EARLY ENGLISH, or LANCET, the first style of pure Gothic architecture, fully established about 1190, and merging in the Geometrical about 1245. The Lancet window is the principal characteristic of this style; but it has, besides, various peculiarities, (see Arcade, Capital, Moulding, Vaulting,) among which are the following:—The doorways are frequently divided by a central shaft. As compared with the preceding style, the buttresses have a considerable projection, and they usually terminate in a plain pediment. The flying buttress becomes frequent. Gables are of very high pitch; the parapet usually retains the corbel-table. Piers consist of a circular or octagonal shaft, surrounded by four or eight smaller ones, which stand free, except that, when of great length, they are generally banded in the centre. Purbeck or Petworth marble is often used both for the central, which is really the bearing shaft, and the smaller ones; but in this case the marble of the bearing shaft is laid as in the quarry, while the smaller shafts are set upwards, for the sake of greater length. The triforium still maintains its importance, though hardly so lofty as in the Norman style: it is usually of two smaller behind a principal arch, or of four smaller behind two principal arches. The clerestory is generally of the three Lancets, the central one much more lofty than the two others. The carving is extremely sharp and good, and very easily recognised, when it contains foliage, by the stiff stalks ending in crisped or curled leaves. Panels are often used to relieve large spaces of masonry, either blank or pierced; and sometimes in window-heads, and in triforium arcades, approach very nearly to the character of tracery. They are also often filled with figures. The dog-tooth, which had made its appearance in the Transition, is now extremely abundant, often filling the hollows of the mouldings in two or three continuous trails. The spires are almost invariably broach-spires.
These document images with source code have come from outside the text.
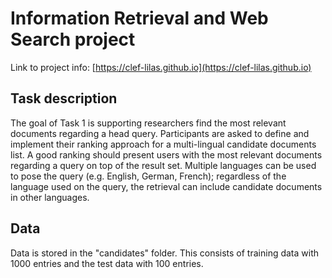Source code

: # Information Retrieval and Web Search project

Link to project info: [https://clef-lilas.github.io](https://clef-lilas.github.io)

## Task description

The goal of Task 1 is supporting researchers find the most relevant documents regarding a head query. Participants are asked to define and implement their ranking approach for a multi-lingual candidate documents list. A good ranking should present users with the most relevant documents regarding a query on top of the result set. Multiple languages can be used to pose the query (e.g. English, German, French); regardless of the language used on the query, the retrieval can include candidate documents in other languages.

## Data

Data is stored in the "candidates" folder. This consists of training data with 1000 entries and the test data with 100 entries.

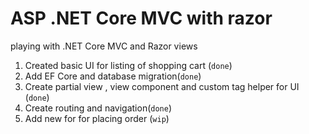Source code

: # ASP .NET Core MVC with razor
playing with .NET Core MVC and Razor views

1. Created basic UI for listing of shopping cart (`done`)
2. Add EF Core and database migration(`done`)
3. Create partial view , view component and custom tag helper for UI (`done`)
4. Create routing and navigation(`done`)
5. Add new for for placing order (`wip`)
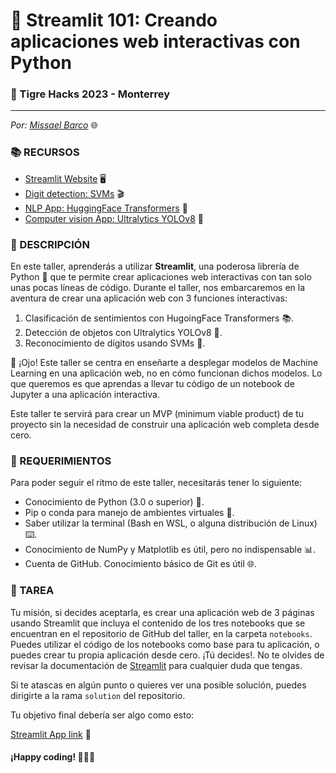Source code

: # 🚀 Streamlit 101: Creando aplicaciones web interactivas con Python

### 🎉 Tigre Hacks 2023 - Monterrey
-----

*Por: [Missael Barco](https://www.linkedin.com/in/gmissaelbarco/)* 🌐

### 📚 RECURSOS

- [Streamlit Website](https://streamlit.io/) 🖥️
- [Digit detection: SVMs](https://youtu.be/_YPScrckx28) 🎬
- [NLP App: HuggingFace Transformers](https://huggingface.co/docs/transformers/index) 🤖
- [Computer vision App: Ultralytics YOLOv8](https://github.com/ultralytics/ultralytics) 📸

### 🎯 DESCRIPCIÓN

En este taller, aprenderás a utilizar **Streamlit**, una poderosa librería de Python 🐍 que te permite crear aplicaciones web interactivas con tan solo unas pocas líneas de código. Durante el taller, nos embarcaremos en la aventura de crear una aplicación web con 3 funciones interactivas:

1. Clasificación de sentimientos con HugoingFace Transformers 📚.
2. Detección de objetos con Ultralytics YOLOv8 🚗.
3. Reconocimiento de dígitos usando SVMs 🔢.

🔎 ¡Ojo! Este taller se centra en enseñarte a desplegar modelos de Machine Learning en una aplicación web, no en cómo funcionan dichos modelos. Lo que queremos es que aprendas a llevar tu código de un notebook de Jupyter a una aplicación interactiva.

Este taller te servirá para crear un MVP (minimum viable product) de tu proyecto sin la necesidad de construir una aplicación web completa desde cero.

### 📝 REQUERIMIENTOS

Para poder seguir el ritmo de este taller, necesitarás tener lo siguiente:

- Conocimiento de Python (3.0 o superior) 🐍.
- Pip o conda para manejo de ambientes virtuales 🔄.
- Saber utilizar la terminal (Bash en WSL, o alguna distribución de Linux) ⌨️.
- Conocimiento de NumPy y Matplotlib es útil, pero no indispensable 📊.
- Cuenta de GitHub. Conocimiento básico de Git es útil 🌐.

### 🎯 TAREA

Tu misión, si decides aceptarla, es crear una aplicación web de 3 páginas usando Streamlit que incluya el contenido de los tres notebooks que se encuentran en el repositorio de GitHub del taller, en la carpeta `notebooks`. Puedes utilizar el código de los notebooks como base para tu aplicación, o puedes crear tu propia aplicación desde cero. ¡Tú decides!. No te olvides de revisar la documentación de [Streamlit](https://streamlit.io/) para cualquier duda que tengas.

Si te atascas en algún punto o quieres ver una posible solución, puedes dirigirte a la rama `solution` del repositorio.

Tu objetivo final debería ser algo como esto:

[Streamlit App link](https://tigrehacks-workshop.streamlit.app/) 🔗

#### ¡Happy coding! 🚀🚀🚀

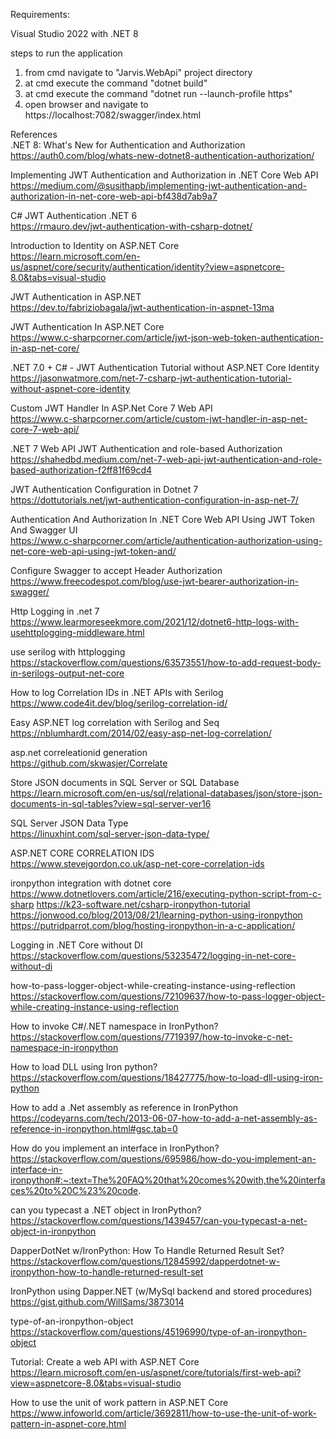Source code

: Requirements:

Visual Studio 2022 with .NET 8

steps to run the application
1. from cmd navigate to "Jarvis.WebApi" project directory
2. at cmd execute the command "dotnet build"
3. at cmd execute the command "dotnet run --launch-profile https"
4. open browser and navigate to https://localhost:7082/swagger/index.html


References<br/>
.NET 8: What's New for Authentication and Authorization<br/>
https://auth0.com/blog/whats-new-dotnet8-authentication-authorization/

Implementing JWT Authentication and Authorization in .NET Core Web API<br/>
https://medium.com/@susithapb/implementing-jwt-authentication-and-authorization-in-net-core-web-api-bf438d7ab9a7

C# JWT Authentication .NET 6<br/>
https://rmauro.dev/jwt-authentication-with-csharp-dotnet/

Introduction to Identity on ASP.NET Core<br/>
https://learn.microsoft.com/en-us/aspnet/core/security/authentication/identity?view=aspnetcore-8.0&tabs=visual-studio

JWT Authentication in ASP.NET<br/>
https://dev.to/fabriziobagala/jwt-authentication-in-aspnet-13ma

JWT Authentication In ASP.NET Core<br/>
https://www.c-sharpcorner.com/article/jwt-json-web-token-authentication-in-asp-net-core/


.NET 7.0 + C# - JWT Authentication Tutorial without ASP.NET Core Identity<br/>
https://jasonwatmore.com/net-7-csharp-jwt-authentication-tutorial-without-aspnet-core-identity
	
Custom JWT Handler In ASP.Net Core 7 Web API<br/>
https://www.c-sharpcorner.com/article/custom-jwt-handler-in-asp-net-core-7-web-api/

.NET 7 Web API JWT Authentication and role-based Authorization<br/>
https://shahedbd.medium.com/net-7-web-api-jwt-authentication-and-role-based-authorization-f2ff81f69cd4

JWT Authentication Configuration in Dotnet 7<br/>
https://dottutorials.net/jwt-authentication-configuration-in-asp-net-7/

Authentication And Authorization In .NET Core Web API Using JWT Token And Swagger UI<br/>
https://www.c-sharpcorner.com/article/authentication-authorization-using-net-core-web-api-using-jwt-token-and/

Configure Swagger to accept Header Authorization<br/>
https://www.freecodespot.com/blog/use-jwt-bearer-authorization-in-swagger/

Http Logging in .net 7<br/>
https://www.learmoreseekmore.com/2021/12/dotnet6-http-logs-with-usehttplogging-middleware.html

use serilog with httplogging<br/>
https://stackoverflow.com/questions/63573551/how-to-add-request-body-in-serilogs-output-net-core

How to log Correlation IDs in .NET APIs with Serilog<br/>
https://www.code4it.dev/blog/serilog-correlation-id/

Easy ASP.NET log correlation with Serilog and Seq<br/>
https://nblumhardt.com/2014/02/easy-asp-net-log-correlation/

asp.net correleationid generation<br/>
https://github.com/skwasjer/Correlate

Store JSON documents in SQL Server or SQL Database<br/>
https://learn.microsoft.com/en-us/sql/relational-databases/json/store-json-documents-in-sql-tables?view=sql-server-ver16

SQL Server JSON Data Type<br/>
https://linuxhint.com/sql-server-json-data-type/

ASP.NET CORE CORRELATION IDS<br/>
https://www.stevejgordon.co.uk/asp-net-core-correlation-ids

ironpython integration with dotnet core <br/>
https://www.dotnetlovers.com/article/216/executing-python-script-from-c-sharp
https://k23-software.net/csharp-ironpython-tutorial
https://jonwood.co/blog/2013/08/21/learning-python-using-ironpython
https://putridparrot.com/blog/hosting-ironpython-in-a-c-application/

Logging in .NET Core without DI<br/>
https://stackoverflow.com/questions/53235472/logging-in-net-core-without-di

how-to-pass-logger-object-while-creating-instance-using-reflection<br/>
https://stackoverflow.com/questions/72109637/how-to-pass-logger-object-while-creating-instance-using-reflection

How to invoke C#/.NET namespace in IronPython?<br/>
https://stackoverflow.com/questions/7719397/how-to-invoke-c-net-namespace-in-ironpython

How to load DLL using Iron python?<br/>
https://stackoverflow.com/questions/18427775/how-to-load-dll-using-iron-python

How to add a .Net assembly as reference in IronPython<br/>
https://codeyarns.com/tech/2013-06-07-how-to-add-a-net-assembly-as-reference-in-ironpython.html#gsc.tab=0

How do you implement an interface in IronPython?<br/>
https://stackoverflow.com/questions/695986/how-do-you-implement-an-interface-in-ironpython#:~:text=The%20FAQ%20that%20comes%20with,the%20interfaces%20to%20C%23%20code.

can you typecast a .NET object in IronPython?<br/>
https://stackoverflow.com/questions/1439457/can-you-typecast-a-net-object-in-ironpython

DapperDotNet w/IronPython: How To Handle Returned Result Set?<br/>
https://stackoverflow.com/questions/12845992/dapperdotnet-w-ironpython-how-to-handle-returned-result-set

IronPython using Dapper.NET (w/MySql backend and stored procedures)<br/>
https://gist.github.com/WillSams/3873014

type-of-an-ironpython-object<br/>
https://stackoverflow.com/questions/45196990/type-of-an-ironpython-object

Tutorial: Create a web API with ASP.NET Core<br/>
https://learn.microsoft.com/en-us/aspnet/core/tutorials/first-web-api?view=aspnetcore-8.0&tabs=visual-studio

How to use the unit of work pattern in ASP.NET Core<br/>
https://www.infoworld.com/article/3692811/how-to-use-the-unit-of-work-pattern-in-aspnet-core.html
EAST. (See also Bowing and Apostles’ Creed.) In the aspect of their churches, the ancient Christians reversed the order of the Jews, placing the altar on the east, so that in facing towards the altar in their devotions they were turned to the east. As the Jews began their day with the setting sun, so the followers of Christ began theirs with the rising sun. The eye of the Christian turned with peculiar interest to the east, whence the day-spring from on high had visited him. There the morning star of his hope fixed his admiring gaze. Thence arose the Sun of righteousness with all his heavenly influences. Thither, in prayer, his soul turned with kindling emotions to the altar of his God. And even in his grave, thither still he directed his slumbering eye, in quiet expectation of awakening to behold in the same direction the second appearing of his Lord, when he shall come in the clouds of heaven to gather his saints.